- **Records from a dataset**:
━━━━━━

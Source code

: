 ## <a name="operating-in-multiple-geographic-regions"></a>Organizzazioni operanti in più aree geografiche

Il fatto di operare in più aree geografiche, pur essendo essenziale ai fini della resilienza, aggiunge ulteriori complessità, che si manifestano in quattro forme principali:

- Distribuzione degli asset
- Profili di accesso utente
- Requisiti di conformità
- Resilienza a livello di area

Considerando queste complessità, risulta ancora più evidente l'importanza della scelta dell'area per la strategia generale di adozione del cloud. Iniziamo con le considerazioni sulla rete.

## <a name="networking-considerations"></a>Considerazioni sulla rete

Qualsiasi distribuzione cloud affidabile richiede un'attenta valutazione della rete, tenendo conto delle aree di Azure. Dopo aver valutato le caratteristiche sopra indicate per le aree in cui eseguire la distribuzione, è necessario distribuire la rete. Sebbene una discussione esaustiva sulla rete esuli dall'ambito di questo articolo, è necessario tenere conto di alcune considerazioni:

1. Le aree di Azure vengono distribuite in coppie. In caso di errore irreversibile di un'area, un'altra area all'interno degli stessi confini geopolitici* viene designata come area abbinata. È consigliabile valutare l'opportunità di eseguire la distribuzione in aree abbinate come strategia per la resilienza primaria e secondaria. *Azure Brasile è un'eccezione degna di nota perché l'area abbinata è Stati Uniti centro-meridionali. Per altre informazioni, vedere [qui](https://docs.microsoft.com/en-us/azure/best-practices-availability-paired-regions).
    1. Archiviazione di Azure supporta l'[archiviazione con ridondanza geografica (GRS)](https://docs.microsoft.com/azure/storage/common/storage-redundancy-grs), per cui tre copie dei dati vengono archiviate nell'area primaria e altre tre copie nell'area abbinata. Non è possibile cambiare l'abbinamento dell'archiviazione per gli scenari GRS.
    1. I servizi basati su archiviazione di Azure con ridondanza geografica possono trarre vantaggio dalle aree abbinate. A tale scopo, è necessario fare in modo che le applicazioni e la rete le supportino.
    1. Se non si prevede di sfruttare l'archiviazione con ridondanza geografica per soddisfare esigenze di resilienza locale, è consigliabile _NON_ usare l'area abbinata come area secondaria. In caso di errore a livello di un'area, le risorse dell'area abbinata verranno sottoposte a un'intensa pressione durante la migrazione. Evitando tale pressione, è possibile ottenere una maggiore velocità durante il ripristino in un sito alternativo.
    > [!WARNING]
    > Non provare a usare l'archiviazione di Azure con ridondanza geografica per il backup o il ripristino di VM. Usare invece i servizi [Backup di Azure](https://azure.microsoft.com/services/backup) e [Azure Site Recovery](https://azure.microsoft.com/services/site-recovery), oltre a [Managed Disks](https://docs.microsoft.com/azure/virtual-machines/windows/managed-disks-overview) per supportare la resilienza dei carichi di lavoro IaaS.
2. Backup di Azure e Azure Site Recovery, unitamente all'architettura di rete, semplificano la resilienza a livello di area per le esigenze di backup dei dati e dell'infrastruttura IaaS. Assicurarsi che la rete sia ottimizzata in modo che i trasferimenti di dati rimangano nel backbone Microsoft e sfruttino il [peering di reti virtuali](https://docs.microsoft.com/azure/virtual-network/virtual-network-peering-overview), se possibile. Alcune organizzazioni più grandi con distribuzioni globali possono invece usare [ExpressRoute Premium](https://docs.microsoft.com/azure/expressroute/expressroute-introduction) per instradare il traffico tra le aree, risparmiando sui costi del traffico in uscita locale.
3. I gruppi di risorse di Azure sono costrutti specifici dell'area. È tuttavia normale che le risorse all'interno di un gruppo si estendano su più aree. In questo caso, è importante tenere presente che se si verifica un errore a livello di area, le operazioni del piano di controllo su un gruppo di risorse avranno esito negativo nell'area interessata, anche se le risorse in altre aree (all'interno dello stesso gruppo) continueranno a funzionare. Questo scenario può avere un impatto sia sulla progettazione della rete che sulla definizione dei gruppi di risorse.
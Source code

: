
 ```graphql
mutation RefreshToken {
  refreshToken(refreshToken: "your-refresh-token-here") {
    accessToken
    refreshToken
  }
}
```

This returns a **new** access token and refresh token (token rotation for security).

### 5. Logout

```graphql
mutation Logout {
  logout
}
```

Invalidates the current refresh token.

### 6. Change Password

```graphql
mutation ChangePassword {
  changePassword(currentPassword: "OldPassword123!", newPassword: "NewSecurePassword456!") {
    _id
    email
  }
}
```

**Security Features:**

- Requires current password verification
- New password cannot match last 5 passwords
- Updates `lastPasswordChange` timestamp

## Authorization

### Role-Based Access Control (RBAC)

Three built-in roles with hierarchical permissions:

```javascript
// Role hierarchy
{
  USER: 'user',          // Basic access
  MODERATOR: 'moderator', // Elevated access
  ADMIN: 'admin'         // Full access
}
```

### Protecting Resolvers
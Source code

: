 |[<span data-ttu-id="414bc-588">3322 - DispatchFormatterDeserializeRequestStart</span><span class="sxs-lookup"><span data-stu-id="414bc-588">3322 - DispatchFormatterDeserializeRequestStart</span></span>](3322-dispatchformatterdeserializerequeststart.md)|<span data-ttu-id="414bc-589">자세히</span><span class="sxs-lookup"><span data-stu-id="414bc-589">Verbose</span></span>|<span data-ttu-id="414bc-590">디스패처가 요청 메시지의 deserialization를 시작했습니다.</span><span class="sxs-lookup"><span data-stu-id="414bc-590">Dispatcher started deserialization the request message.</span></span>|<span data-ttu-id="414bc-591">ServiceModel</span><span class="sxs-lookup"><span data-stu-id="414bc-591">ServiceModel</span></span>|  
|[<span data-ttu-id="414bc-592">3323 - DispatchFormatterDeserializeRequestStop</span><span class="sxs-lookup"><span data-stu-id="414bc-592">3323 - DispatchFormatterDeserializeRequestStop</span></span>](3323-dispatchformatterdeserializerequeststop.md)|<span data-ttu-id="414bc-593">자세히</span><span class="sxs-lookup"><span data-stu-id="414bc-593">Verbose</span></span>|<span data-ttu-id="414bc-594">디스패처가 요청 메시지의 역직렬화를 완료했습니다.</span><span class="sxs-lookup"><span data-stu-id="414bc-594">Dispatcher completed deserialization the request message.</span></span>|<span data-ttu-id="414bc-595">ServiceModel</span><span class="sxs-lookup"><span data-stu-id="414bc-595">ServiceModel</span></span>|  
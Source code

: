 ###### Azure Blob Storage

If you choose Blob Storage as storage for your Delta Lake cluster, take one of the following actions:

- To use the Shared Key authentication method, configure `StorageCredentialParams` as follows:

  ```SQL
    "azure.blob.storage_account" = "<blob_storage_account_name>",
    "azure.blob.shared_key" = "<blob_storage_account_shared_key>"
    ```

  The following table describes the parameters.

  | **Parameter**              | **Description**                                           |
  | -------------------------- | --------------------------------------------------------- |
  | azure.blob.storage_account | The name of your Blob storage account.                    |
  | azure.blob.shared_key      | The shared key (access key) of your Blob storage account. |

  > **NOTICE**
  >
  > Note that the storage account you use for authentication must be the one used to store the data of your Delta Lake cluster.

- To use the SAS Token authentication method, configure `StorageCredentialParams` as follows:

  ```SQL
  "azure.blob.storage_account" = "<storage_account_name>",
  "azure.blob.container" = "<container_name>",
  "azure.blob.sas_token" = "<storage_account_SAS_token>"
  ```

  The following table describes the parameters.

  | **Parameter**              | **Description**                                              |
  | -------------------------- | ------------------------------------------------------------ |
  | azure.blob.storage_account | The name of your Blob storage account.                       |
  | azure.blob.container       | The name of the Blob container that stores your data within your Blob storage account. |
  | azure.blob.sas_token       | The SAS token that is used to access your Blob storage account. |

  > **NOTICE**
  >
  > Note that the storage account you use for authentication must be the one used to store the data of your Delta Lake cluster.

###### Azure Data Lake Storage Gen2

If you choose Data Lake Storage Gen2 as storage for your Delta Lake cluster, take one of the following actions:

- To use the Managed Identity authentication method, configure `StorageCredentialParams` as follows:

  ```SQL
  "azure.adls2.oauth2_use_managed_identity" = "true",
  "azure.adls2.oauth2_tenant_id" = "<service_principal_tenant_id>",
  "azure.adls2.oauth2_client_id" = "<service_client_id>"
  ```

━━━━━━

- **Brief**: The required answer is the run of lines above, starting at the line with "### 6. Change Password" and ending at the line with "### Role-Based Access Control (RBAC)", reproduced exactly with both ends.

- **Output**:
### 6. Change Password

```graphql
mutation ChangePassword {
  changePassword(currentPassword: "OldPassword123!", newPassword: "NewSecurePassword456!") {
    _id
    email
  }
}
```

**Security Features:**

- Requires current password verification
- New password cannot match last 5 passwords
- Updates `lastPasswordChange` timestamp

## Authorization

### Role-Based Access Control (RBAC)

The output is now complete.